▸ TASK TO COMPLETE
Every line in the records below that holds "QAbstractItemModel" must be identified and copied.

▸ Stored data
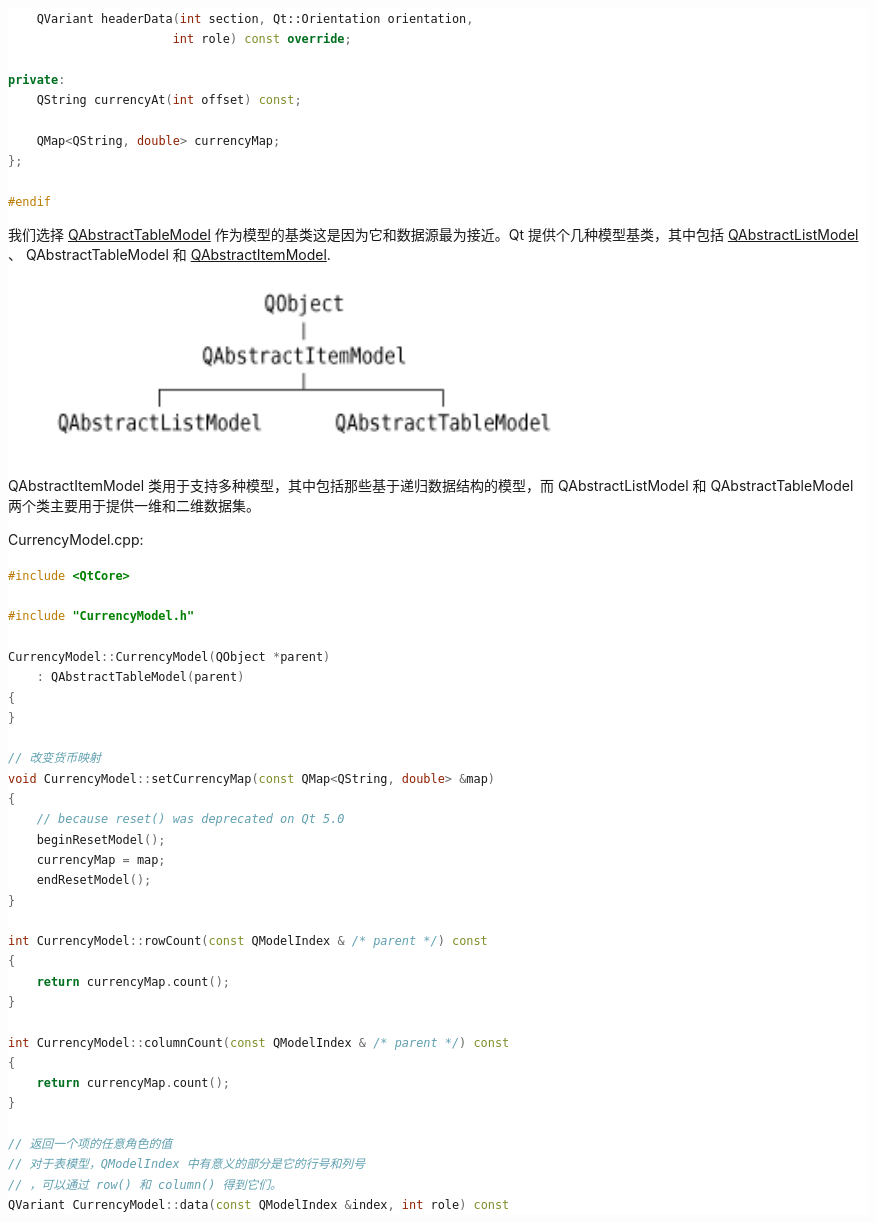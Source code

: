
 ```c++
    QVariant headerData(int section, Qt::Orientation orientation,
                       int role) const override;

private:
    QString currencyAt(int offset) const;

    QMap<QString, double> currencyMap;
};

#endif
```

我们选择 [QAbstractTableModel](https://doc.qt.io/qt-5/qabstracttablemodel.html) 作为模型的基类这是因为它和数据源最为接近。Qt 提供个几种模型基类，其中包括 [QAbstractListModel](https://doc.qt.io/qt-5/qabstractlistmodel.html) 、 QAbstractTableModel 和 [QAbstractItemModel](https://doc.qt.io/qt-5/qabstractitemmodel.html).

![](../images/10_itemViewClass_202004121723_3.png)

QAbstractItemModel 类用于支持多种模型，其中包括那些基于递归数据结构的模型，而 QAbstractListModel 和 QAbstractTableModel 两个类主要用于提供一维和二维数据集。


CurrencyModel.cpp:
```c++
#include <QtCore>

#include "CurrencyModel.h"

CurrencyModel::CurrencyModel(QObject *parent)
    : QAbstractTableModel(parent)
{
}

// 改变货币映射
void CurrencyModel::setCurrencyMap(const QMap<QString, double> &map)
{
    // because reset() was deprecated on Qt 5.0
	beginResetModel();
	currencyMap = map;
    endResetModel();
}

int CurrencyModel::rowCount(const QModelIndex & /* parent */) const
{
    return currencyMap.count();
}

int CurrencyModel::columnCount(const QModelIndex & /* parent */) const
{
    return currencyMap.count();
}

// 返回一个项的任意角色的值
// 对于表模型，QModelIndex 中有意义的部分是它的行号和列号
// ，可以通过 row() 和 column() 得到它们。
QVariant CurrencyModel::data(const QModelIndex &index, int role) const
```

▸ ANSWER TO THE PROBLEM
我们选择 [QAbstractTableModel](https://doc.qt.io/qt-5/qabstracttablemodel.html) 作为模型的基类这是因为它和数据源最为接近。Qt 提供个几种模型基类，其中包括 [QAbstractListModel](https://doc.qt.io/qt-5/qabstractlistmodel.html) 、 QAbstractTableModel 和 [QAbstractItemModel](https://doc.qt.io/qt-5/qabstractitemmodel.html).
QAbstractItemModel 类用于支持多种模型，其中包括那些基于递归数据结构的模型，而 QAbstractListModel 和 QAbstractTableModel 两个类主要用于提供一维和二维数据集。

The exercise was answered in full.